→ **Exercise objective**
Set down, exactly, every line from the top of the listing through the one holding "3. Live session goes live".

→ **Task material**
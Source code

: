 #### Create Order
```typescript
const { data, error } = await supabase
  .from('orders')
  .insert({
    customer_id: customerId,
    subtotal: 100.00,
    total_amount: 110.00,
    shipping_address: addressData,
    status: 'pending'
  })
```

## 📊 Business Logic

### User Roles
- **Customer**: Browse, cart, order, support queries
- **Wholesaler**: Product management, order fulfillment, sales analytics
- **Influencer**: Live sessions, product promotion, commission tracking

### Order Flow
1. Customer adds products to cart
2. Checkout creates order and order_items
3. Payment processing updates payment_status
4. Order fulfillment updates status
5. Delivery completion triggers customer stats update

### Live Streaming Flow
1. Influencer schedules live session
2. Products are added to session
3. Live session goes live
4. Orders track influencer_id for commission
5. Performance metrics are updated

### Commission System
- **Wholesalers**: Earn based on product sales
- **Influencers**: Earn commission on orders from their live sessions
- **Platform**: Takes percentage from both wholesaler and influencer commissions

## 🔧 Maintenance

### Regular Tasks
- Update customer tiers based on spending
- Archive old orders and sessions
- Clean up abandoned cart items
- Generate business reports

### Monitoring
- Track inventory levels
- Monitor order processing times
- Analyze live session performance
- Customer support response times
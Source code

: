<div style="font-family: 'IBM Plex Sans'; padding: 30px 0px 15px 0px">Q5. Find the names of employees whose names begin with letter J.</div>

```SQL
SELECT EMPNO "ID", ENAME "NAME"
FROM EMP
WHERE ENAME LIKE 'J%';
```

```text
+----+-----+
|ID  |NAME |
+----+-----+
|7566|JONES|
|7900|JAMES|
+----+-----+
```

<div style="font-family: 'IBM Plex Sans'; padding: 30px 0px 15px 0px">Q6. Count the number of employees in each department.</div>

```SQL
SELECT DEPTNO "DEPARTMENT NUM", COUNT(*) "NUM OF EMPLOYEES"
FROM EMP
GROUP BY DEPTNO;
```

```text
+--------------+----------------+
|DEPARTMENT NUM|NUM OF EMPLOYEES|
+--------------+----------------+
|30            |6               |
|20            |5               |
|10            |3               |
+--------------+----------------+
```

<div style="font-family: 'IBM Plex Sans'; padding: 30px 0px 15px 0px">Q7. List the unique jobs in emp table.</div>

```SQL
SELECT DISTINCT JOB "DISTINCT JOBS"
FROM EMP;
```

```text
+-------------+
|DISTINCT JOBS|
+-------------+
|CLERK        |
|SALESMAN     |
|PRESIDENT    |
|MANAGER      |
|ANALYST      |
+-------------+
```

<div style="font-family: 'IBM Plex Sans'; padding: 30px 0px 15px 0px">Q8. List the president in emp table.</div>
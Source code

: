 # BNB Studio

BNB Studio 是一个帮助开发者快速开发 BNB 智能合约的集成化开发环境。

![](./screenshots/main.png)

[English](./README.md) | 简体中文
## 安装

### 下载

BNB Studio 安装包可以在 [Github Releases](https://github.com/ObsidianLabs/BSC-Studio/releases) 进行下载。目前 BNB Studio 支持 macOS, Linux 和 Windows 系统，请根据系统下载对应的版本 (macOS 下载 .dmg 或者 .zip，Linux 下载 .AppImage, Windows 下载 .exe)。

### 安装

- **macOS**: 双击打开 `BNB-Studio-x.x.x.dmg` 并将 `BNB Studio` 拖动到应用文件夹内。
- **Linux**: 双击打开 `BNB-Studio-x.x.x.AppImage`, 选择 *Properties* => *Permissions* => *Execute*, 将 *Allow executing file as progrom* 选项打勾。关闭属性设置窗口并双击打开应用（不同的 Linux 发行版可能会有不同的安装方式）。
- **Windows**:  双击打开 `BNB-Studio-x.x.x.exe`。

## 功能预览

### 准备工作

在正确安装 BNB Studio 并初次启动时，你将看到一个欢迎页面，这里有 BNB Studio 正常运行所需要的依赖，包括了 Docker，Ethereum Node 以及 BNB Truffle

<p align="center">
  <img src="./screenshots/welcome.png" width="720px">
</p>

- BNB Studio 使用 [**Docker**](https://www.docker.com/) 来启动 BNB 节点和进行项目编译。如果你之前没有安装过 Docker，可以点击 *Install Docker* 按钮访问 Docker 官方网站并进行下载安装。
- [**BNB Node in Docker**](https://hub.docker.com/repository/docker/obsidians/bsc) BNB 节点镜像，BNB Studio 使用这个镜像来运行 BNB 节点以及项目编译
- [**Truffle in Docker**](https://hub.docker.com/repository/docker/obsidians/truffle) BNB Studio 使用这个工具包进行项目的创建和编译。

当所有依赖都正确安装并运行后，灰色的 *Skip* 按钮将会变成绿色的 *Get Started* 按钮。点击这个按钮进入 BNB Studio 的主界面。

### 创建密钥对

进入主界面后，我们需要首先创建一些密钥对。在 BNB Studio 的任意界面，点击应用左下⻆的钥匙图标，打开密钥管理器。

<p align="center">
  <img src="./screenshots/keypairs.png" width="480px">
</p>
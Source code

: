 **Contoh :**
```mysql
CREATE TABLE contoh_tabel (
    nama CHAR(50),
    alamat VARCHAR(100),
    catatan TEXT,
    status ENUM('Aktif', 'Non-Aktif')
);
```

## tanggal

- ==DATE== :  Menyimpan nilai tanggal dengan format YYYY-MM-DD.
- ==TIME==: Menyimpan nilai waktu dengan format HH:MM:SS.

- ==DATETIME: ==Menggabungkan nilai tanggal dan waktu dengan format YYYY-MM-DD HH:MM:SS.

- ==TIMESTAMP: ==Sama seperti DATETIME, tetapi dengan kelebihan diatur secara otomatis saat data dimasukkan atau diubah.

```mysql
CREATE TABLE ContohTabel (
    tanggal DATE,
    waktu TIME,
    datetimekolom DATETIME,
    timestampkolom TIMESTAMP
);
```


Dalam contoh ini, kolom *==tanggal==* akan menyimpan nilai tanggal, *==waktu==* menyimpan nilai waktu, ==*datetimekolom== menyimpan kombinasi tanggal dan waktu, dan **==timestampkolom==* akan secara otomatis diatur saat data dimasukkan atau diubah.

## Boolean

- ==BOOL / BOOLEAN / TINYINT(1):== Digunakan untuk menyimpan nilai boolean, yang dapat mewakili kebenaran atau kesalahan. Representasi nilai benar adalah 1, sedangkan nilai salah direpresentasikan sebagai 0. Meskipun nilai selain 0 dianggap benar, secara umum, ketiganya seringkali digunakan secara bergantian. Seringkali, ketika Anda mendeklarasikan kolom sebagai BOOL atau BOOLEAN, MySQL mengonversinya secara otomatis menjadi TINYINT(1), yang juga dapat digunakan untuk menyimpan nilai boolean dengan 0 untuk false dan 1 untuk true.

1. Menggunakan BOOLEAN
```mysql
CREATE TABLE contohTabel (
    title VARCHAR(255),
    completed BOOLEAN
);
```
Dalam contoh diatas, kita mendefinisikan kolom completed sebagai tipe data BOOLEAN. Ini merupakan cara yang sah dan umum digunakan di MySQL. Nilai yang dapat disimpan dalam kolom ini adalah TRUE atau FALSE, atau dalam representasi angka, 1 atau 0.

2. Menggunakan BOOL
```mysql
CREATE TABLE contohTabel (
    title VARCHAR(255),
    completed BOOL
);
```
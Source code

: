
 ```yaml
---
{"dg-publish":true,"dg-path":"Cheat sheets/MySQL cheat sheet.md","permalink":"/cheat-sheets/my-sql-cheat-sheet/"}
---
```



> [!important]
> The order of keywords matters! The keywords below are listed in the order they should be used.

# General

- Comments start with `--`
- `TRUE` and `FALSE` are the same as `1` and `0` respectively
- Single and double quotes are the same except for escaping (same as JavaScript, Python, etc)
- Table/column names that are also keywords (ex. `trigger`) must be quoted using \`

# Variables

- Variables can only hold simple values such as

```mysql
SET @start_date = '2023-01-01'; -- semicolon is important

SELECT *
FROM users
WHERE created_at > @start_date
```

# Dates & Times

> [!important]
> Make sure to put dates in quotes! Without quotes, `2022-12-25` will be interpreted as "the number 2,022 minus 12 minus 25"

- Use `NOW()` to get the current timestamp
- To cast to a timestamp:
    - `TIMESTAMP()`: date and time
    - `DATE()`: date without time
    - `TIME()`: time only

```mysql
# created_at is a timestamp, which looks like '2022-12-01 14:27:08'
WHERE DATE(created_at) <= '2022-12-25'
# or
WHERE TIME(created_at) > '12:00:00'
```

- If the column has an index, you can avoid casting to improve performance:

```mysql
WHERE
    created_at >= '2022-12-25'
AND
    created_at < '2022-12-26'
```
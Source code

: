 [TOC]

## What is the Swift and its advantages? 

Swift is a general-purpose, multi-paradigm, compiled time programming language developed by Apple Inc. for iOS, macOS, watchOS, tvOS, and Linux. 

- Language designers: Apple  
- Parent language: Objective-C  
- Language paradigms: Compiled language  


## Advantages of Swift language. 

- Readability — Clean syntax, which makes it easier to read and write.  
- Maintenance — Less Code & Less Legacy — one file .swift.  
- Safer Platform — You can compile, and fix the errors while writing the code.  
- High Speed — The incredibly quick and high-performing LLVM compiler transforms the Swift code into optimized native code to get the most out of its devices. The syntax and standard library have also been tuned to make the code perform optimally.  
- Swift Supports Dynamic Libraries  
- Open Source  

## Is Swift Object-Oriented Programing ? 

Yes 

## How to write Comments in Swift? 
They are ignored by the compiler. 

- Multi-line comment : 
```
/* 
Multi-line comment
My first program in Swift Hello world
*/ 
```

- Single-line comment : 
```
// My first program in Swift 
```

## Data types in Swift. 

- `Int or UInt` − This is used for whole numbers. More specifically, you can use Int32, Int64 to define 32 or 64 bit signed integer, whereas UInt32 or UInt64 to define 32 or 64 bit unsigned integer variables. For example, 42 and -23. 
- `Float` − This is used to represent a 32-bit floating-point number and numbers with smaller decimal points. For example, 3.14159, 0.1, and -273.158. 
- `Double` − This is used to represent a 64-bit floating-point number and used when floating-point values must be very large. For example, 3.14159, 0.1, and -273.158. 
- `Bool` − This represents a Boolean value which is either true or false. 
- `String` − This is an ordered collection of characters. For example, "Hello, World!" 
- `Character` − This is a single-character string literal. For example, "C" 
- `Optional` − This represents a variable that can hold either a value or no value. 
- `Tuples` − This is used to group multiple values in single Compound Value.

→ **Your solution**
Source code

: #### Create Order
```typescript
const { data, error } = await supabase
  .from('orders')
  .insert({
    customer_id: customerId,
    subtotal: 100.00,
    total_amount: 110.00,
    shipping_address: addressData,
    status: 'pending'
  })
```

## 📊 Business Logic

### User Roles
- **Customer**: Browse, cart, order, support queries
- **Wholesaler**: Product management, order fulfillment, sales analytics
- **Influencer**: Live sessions, product promotion, commission tracking

### Order Flow
1. Customer adds products to cart
2. Checkout creates order and order_items
3. Payment processing updates payment_status
4. Order fulfillment updates status
5. Delivery completion triggers customer stats update

### Live Streaming Flow
1. Influencer schedules live session
2. Products are added to session
3. Live session goes live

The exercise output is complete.